## EXERCISE GOAL
With the images removed, write out each record exactly as given.

## LISTED ENTRIES
━━━

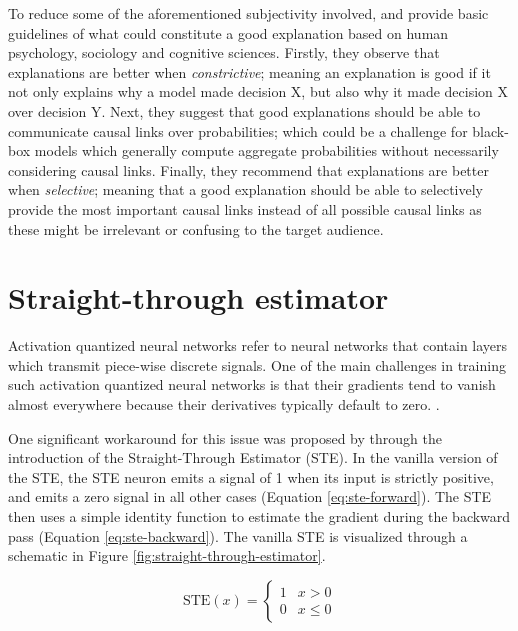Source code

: To reduce some of the aforementioned subjectivity involved, \citet{MILLER20191} and \citet{arrieta2020explainable}  provide basic guidelines of what could constitute a good explanation based on human psychology, sociology and cognitive sciences. Firstly, they observe that explanations are better when \textit{constrictive}; meaning an explanation is good if it not only explains why a model made decision X, but also why it made decision X over decision Y. Next, they suggest that good explanations should be able to communicate causal links over probabilities; which could be a challenge for black-box models which generally compute aggregate probabilities without necessarily considering causal links. Finally, they recommend that explanations are better when \textit{selective}; meaning that a good explanation should be able to selectively provide the most important causal links instead of all possible causal links as these might be irrelevant or confusing to the target audience.

\section{Straight-through estimator}

Activation quantized neural networks refer to neural networks that contain layers which transmit piece-wise discrete signals. One of the main challenges in training such activation quantized neural networks is that their gradients tend to vanish almost everywhere because their derivatives typically default to zero. \citep{bengio2013estimating,courbariaux2016binarized,yin2019understanding}.

One significant workaround for this issue was proposed by \citet{bengio2013estimating} through the introduction of the Straight-Through Estimator (STE). In the vanilla version of the STE, the STE neuron emits a signal of 1 when its input is strictly positive, and emits a zero signal in all other cases (Equation \ref{eq:ste-forward}). The STE then uses a simple identity function to estimate the gradient during the backward pass (Equation \ref{eq:ste-backward}). The vanilla STE is visualized through a schematic in Figure \ref{fig:straight-through-estimator}.

\begin{equation}
  \label{eq:ste-forward}
  \text{STE}(x)=
  \begin{cases}
    1 & x > 0 \\
    0 & x \leq 0
  \end{cases}
\end{equation}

━━━

## TASK RESULT
Source code

: To reduce some of the aforementioned subjectivity involved, \citet{MILLER20191} and \citet{arrieta2020explainable}  provide basic guidelines of what could constitute a good explanation based on human psychology, sociology and cognitive sciences. Firstly, they observe that explanations are better when \textit{constrictive}; meaning an explanation is good if it not only explains why a model made decision X, but also why it made decision X over decision Y. Next, they suggest that good explanations should be able to communicate causal links over probabilities; which could be a challenge for black-box models which generally compute aggregate probabilities without necessarily considering causal links. Finally, they recommend that explanations are better when \textit{selective}; meaning that a good explanation should be able to selectively provide the most important causal links instead of all possible causal links as these might be irrelevant or confusing to the target audience.

\section{Straight-through estimator}

Activation quantized neural networks refer to neural networks that contain layers which transmit piece-wise discrete signals. One of the main challenges in training such activation quantized neural networks is that their gradients tend to vanish almost everywhere because their derivatives typically default to zero. \citep{bengio2013estimating,courbariaux2016binarized,yin2019understanding}.

One significant workaround for this issue was proposed by \citet{bengio2013estimating} through the introduction of the Straight-Through Estimator (STE). In the vanilla version of the STE, the STE neuron emits a signal of 1 when its input is strictly positive, and emits a zero signal in all other cases (Equation \ref{eq:ste-forward}). The STE then uses a simple identity function to estimate the gradient during the backward pass (Equation \ref{eq:ste-backward}). The vanilla STE is visualized through a schematic in Figure \ref{fig:straight-through-estimator}.

\begin{equation}
  \label{eq:ste-forward}
  \text{STE}(x)=
  \begin{cases}
    1 & x > 0 \\
    0 & x \leq 0
  \end{cases}
\end{equation}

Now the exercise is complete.